Karsten Xuereb Tuesday, 29 August 2017, 11:21 Last update: about 7 years ago

Next year promises to provide an interesting opportunity for cultural exchange across Europe. Citizens of the EU often look at their continental home as a political unit that is beleaguered by economic, financial and social matters that circumscribe European affairs to areas of bureaucracy, lack of efficiency and ensuing criticism. It will be worth researching whether the Maltese Presidency of the Council of the EU, recently concluded, will have contributed to a change in perspective in that regard. Valletta 2018: European Capital of Culture provides Malta with another opportunity to address European dialogue with citizens, this time by focusing on the international dimension of our capital city and the rest of the Islands through cultural collaboration, bridge-building and networking. However, there is yet another framework available to Malta, and this is the designation by the European institutions of 2018 as the European Year of Cultural Heritage. 


As described by the European Commission, who is managing the programme through its Creative Europe funding scheme, this year will allow European citizens to address their cultural practices in ways that appreciate their present-day value in relation to their significance in local as well as European contexts. What makes us European today derives from what Amin Maalouf, in On Identity (2000), describes as our vertical heritage, namely those practices, customs and conventions that have contributed, over decades and centuries, toward our identities. On the other hand, our identities are not fixed and static, but thrive on challenges that encourage us to change, adapt and innovate ourselves in relation to others. This second strand is described by Maalouf as the horizontal heritage, that is all the influences and relationships that contribute towards the development of a heritage that is not fossilized and prone to nostalgia, but alive and forward-looking. The European Commission confirms this approach by encouraging applicants to funds available for the European Year of Cultural Heritage to consider proposing projects, of both tangible and intangible natures, that perceive contemporary practice as the heritage of the future. 

In this light, it was encouraging to read the Comment by the Deputy OPM Chief of Staff of Government in this paper (18 August, 'It's festa time') paying due attention to the potential of this year to Malta with particular reference made to the value of the protection of the Maltese festa tradition.
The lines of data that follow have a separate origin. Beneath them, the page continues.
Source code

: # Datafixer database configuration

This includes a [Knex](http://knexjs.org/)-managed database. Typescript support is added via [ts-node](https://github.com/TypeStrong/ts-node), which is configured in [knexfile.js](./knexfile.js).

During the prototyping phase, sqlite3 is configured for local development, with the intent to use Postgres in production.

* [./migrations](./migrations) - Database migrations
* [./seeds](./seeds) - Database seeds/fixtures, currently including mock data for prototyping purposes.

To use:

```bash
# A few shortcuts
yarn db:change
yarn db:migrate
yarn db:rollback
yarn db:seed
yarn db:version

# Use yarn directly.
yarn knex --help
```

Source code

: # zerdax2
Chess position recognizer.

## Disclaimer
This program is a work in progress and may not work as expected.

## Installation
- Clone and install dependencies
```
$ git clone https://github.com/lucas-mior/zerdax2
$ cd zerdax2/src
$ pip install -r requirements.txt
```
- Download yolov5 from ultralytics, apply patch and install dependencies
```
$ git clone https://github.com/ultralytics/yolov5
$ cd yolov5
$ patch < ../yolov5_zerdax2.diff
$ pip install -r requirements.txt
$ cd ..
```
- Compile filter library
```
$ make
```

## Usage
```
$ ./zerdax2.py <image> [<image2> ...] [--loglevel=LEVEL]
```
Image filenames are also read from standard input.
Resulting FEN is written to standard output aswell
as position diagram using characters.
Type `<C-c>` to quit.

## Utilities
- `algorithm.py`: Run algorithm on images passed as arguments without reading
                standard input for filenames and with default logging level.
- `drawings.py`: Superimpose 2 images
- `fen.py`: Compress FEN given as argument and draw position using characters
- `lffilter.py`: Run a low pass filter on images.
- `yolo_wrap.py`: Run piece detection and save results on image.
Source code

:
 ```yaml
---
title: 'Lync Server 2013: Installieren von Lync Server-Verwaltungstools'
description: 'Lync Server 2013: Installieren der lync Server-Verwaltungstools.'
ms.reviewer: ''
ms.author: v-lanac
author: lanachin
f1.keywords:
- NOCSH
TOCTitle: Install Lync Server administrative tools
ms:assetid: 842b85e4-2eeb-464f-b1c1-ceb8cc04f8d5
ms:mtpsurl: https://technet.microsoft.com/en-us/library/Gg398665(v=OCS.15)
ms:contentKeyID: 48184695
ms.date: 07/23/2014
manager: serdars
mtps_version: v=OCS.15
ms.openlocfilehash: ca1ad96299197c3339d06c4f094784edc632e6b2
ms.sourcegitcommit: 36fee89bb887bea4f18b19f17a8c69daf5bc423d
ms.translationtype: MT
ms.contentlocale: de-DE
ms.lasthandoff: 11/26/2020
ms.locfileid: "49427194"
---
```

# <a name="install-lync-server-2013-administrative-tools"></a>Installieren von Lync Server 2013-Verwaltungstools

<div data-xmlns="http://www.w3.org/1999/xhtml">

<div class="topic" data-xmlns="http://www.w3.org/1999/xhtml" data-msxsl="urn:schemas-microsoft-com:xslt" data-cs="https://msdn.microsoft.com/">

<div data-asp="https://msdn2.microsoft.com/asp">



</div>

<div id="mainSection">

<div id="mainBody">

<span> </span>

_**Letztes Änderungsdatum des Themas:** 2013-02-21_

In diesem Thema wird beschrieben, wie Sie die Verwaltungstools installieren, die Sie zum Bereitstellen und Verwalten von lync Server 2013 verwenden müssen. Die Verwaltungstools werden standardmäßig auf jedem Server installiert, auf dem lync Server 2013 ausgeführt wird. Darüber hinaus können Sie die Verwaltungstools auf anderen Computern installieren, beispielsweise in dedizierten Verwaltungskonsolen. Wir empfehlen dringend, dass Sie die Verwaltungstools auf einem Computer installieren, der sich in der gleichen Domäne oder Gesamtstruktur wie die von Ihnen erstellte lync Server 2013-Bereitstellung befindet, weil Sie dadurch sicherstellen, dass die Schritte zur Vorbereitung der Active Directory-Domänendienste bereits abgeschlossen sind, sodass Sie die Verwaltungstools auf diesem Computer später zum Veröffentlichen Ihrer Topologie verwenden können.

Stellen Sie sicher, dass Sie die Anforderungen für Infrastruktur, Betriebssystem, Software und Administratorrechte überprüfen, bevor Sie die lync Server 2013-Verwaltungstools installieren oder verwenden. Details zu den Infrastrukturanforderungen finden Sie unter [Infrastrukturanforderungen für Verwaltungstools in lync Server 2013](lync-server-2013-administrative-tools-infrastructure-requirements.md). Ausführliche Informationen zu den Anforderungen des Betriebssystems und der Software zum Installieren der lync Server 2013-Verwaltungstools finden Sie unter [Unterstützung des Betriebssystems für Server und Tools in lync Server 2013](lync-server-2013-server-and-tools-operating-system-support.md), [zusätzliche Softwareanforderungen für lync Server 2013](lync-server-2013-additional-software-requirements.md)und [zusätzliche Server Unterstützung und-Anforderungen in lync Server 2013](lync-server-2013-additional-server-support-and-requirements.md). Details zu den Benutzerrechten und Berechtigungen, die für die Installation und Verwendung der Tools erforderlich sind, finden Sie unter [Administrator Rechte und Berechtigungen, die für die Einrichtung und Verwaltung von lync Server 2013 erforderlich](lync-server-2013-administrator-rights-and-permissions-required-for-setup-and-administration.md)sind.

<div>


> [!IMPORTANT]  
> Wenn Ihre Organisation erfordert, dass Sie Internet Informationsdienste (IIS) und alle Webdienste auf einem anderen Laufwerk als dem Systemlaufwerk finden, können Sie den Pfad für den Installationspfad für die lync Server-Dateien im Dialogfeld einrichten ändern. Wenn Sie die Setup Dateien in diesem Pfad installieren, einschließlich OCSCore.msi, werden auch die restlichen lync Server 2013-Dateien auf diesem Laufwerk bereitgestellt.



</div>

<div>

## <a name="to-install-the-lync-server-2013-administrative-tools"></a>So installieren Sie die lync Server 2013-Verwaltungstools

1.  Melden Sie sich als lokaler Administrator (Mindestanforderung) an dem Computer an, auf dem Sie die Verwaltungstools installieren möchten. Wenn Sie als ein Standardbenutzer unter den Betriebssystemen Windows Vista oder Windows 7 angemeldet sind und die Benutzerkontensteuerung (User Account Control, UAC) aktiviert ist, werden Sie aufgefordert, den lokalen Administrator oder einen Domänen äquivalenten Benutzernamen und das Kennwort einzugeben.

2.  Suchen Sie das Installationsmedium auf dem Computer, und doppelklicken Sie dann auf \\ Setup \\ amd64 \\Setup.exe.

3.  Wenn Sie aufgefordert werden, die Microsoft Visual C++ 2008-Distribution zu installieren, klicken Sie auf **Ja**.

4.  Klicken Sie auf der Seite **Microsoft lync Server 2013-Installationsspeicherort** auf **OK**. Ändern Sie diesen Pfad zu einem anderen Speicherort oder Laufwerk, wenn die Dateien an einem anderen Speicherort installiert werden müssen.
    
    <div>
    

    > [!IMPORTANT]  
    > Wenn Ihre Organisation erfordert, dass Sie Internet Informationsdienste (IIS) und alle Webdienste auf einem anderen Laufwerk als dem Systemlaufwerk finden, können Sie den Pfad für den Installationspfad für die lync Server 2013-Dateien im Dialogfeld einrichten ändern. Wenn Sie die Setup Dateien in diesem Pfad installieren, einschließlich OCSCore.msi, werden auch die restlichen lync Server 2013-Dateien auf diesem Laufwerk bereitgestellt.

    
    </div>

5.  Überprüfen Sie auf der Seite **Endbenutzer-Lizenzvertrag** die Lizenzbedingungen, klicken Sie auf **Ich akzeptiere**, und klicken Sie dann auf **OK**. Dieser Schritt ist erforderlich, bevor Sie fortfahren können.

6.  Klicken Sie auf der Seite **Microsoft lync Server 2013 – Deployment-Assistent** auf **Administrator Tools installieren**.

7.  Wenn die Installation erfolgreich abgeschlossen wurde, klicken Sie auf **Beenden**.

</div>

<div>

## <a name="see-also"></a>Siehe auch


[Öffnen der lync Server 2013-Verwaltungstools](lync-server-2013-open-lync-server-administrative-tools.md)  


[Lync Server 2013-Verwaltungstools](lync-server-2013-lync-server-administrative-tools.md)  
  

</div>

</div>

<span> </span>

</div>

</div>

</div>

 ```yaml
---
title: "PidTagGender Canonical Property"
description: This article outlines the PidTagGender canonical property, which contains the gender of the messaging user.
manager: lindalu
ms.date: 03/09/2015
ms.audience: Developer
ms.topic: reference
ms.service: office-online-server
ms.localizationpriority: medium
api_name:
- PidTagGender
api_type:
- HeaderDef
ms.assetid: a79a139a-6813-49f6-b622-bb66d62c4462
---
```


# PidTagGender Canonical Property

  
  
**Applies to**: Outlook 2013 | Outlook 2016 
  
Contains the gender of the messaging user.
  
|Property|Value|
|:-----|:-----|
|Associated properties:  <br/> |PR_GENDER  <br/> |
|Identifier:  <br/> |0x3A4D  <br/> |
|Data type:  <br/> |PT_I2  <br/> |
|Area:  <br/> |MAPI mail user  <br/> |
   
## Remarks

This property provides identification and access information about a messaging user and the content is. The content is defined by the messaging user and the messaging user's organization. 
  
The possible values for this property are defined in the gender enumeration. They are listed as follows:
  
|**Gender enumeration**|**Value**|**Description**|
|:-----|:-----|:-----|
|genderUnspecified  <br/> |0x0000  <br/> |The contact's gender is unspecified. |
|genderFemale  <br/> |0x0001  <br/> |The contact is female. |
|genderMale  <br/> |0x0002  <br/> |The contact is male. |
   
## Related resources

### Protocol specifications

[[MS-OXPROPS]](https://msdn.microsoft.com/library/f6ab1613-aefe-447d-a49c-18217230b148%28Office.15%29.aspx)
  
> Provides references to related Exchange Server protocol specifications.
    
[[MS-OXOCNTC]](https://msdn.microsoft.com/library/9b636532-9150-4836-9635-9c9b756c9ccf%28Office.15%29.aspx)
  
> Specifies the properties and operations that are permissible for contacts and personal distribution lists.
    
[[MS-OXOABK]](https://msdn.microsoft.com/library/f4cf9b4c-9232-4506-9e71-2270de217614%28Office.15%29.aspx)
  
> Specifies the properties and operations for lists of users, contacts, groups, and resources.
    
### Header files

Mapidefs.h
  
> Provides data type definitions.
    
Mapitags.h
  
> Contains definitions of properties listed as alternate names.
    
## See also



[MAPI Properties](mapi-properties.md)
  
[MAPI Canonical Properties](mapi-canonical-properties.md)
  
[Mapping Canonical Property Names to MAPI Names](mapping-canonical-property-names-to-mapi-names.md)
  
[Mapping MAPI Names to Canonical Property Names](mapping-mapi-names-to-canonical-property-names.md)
It would be even more exciting and meaningful to ask oneself what one is aiming to achieve by engaging in such an action beyond the protective element, and do so by addressing the question of what is one celebrating when promoting festi. A tradition that is maintained as is risks being fossilized, and next year could be used as an opportunity to debate the value of our traditional means of cultural expression and which way we wish them to go. Bigger and louder celebrations may gain in attractiveness in the short-term, but lead to the negative social spillovers, in terms of noise pollution and accessibility, as we experience from year to year. Social issues as raised by the Archbishop of Malta in relation to festi are also of concern, and should be part of a holistic approach towards addressing the relevance of celebrations to contemporary society. 

To conclude, the year ahead of us allows us to develop a more intimate cultural relationship with the rest of Europe, and seek ways to look for commonalities and expand communities, rather than engage in nationalistic exercises that seek to distinguish the citizens of and on Malta from others. It would be a pity were 2018 to celebrate communitarianism, in the distinguishing, divising way explained by François Jullien in Il n'y a pas d'identité culturelle (2016) rather than as a way of identifying our shared heritage with the rest of Europe and even the Mediterranean. A wide-angled, inclusive approach may allow for a more open attitude toward cultural dialogue and explore ways of rebuilding a common future.


Dr Karsten Xuereb is a researcher of cultural policy and relations.